## Data records
┄┄┄┄┄┄┄┄┄┄
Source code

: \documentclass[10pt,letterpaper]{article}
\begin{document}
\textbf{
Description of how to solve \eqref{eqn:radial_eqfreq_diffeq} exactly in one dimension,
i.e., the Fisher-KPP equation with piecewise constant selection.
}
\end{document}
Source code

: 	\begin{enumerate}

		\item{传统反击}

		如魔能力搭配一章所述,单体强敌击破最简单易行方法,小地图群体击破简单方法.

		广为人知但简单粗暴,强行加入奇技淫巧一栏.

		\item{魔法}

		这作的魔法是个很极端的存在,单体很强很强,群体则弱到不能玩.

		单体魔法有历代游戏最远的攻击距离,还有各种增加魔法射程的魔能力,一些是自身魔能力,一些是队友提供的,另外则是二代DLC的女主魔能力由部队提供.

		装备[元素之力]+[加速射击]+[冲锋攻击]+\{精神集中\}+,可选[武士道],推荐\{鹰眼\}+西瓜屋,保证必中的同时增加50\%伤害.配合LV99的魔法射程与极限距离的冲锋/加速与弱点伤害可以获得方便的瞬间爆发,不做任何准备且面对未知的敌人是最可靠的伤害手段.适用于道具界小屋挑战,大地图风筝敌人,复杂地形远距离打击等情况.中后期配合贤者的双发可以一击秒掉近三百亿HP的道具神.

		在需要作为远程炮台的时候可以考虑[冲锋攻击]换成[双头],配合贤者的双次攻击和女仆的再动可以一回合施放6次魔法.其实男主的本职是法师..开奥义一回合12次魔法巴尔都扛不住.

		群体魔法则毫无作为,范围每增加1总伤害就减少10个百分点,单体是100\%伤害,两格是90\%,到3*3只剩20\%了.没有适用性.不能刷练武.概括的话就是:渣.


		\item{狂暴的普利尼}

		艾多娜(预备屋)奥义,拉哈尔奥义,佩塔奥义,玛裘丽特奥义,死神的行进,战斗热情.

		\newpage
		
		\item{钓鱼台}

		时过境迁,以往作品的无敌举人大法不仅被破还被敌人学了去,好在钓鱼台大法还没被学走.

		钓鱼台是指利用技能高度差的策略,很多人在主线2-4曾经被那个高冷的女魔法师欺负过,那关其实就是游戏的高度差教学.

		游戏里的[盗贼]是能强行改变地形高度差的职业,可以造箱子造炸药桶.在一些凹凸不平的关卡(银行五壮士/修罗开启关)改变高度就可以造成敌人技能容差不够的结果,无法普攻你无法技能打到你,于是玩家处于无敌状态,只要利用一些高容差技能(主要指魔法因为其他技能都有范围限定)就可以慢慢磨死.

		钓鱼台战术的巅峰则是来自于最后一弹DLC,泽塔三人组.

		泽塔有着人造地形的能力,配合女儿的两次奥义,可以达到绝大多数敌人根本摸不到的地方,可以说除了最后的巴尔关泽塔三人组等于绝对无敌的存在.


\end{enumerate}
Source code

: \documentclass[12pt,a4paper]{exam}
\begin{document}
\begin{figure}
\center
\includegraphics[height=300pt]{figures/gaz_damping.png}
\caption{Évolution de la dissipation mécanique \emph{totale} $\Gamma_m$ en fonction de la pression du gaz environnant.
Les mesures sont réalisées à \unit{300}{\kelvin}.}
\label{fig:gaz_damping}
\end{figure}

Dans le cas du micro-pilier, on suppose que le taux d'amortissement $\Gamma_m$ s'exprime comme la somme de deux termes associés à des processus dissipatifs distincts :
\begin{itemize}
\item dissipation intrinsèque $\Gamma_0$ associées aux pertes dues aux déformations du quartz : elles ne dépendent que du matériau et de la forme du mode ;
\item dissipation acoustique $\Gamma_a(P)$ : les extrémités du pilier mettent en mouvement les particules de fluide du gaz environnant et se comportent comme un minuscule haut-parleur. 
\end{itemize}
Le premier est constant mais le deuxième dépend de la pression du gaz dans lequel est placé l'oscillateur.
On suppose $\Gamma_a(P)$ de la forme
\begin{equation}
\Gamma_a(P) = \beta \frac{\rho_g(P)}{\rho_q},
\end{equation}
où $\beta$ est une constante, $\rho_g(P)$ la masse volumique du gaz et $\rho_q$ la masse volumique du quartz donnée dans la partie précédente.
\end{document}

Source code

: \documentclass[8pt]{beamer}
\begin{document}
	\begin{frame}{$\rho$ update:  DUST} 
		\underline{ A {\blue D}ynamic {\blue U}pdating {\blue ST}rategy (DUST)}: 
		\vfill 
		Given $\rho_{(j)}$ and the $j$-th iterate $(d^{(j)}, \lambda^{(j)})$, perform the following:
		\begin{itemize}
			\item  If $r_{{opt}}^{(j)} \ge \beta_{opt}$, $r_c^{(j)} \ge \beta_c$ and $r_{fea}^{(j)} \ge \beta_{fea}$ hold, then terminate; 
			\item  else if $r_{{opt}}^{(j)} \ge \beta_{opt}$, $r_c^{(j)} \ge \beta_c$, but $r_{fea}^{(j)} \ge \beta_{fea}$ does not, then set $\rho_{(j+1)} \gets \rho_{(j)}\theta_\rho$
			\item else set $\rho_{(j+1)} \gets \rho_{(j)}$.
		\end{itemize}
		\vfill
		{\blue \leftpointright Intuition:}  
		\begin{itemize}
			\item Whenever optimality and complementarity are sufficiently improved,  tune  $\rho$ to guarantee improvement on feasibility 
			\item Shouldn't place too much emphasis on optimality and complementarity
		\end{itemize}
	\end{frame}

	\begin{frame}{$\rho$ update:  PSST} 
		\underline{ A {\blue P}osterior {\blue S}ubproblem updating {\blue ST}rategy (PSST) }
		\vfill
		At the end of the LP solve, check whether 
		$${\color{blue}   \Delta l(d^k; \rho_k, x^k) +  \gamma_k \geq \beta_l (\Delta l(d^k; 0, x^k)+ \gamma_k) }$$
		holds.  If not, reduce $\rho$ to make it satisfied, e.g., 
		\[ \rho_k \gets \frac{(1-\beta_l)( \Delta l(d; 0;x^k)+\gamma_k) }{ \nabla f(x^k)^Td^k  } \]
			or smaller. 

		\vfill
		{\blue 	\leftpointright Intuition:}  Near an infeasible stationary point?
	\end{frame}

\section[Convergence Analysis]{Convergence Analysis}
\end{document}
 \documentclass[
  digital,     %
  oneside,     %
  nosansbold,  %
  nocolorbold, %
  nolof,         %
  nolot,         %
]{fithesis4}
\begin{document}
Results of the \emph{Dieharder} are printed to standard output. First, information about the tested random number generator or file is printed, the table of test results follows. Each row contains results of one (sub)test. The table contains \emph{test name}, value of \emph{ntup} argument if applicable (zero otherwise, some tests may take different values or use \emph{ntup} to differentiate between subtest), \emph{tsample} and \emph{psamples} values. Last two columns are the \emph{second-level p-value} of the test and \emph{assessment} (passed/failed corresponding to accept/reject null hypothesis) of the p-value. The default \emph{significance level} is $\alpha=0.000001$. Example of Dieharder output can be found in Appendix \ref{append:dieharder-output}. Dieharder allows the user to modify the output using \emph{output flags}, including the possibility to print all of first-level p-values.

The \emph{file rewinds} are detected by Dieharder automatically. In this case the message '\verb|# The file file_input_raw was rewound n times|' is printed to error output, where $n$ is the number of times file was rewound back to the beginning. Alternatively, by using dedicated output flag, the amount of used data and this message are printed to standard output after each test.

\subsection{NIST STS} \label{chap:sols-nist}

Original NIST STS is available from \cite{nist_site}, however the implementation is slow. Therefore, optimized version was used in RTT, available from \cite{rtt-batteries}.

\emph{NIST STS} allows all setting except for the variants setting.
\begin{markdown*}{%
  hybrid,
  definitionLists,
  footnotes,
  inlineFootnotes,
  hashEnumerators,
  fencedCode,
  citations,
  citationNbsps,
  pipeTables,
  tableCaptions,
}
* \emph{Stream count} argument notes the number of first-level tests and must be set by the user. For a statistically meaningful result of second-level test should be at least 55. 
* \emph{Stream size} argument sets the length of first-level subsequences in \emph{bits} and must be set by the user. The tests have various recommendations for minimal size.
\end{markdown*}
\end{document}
┄┄┄┄┄┄┄┄┄┄
## Task objective
Where in the records does the word "suppose" appear? Copy each line that holds it.

## Response box
Dans le cas du micro-pilier, on suppose que le taux d'amortissement $\Gamma_m$ s'exprime comme la somme de deux termes associés à des processus dissipatifs distincts :
On suppose $\Gamma_a(P)$ de la forme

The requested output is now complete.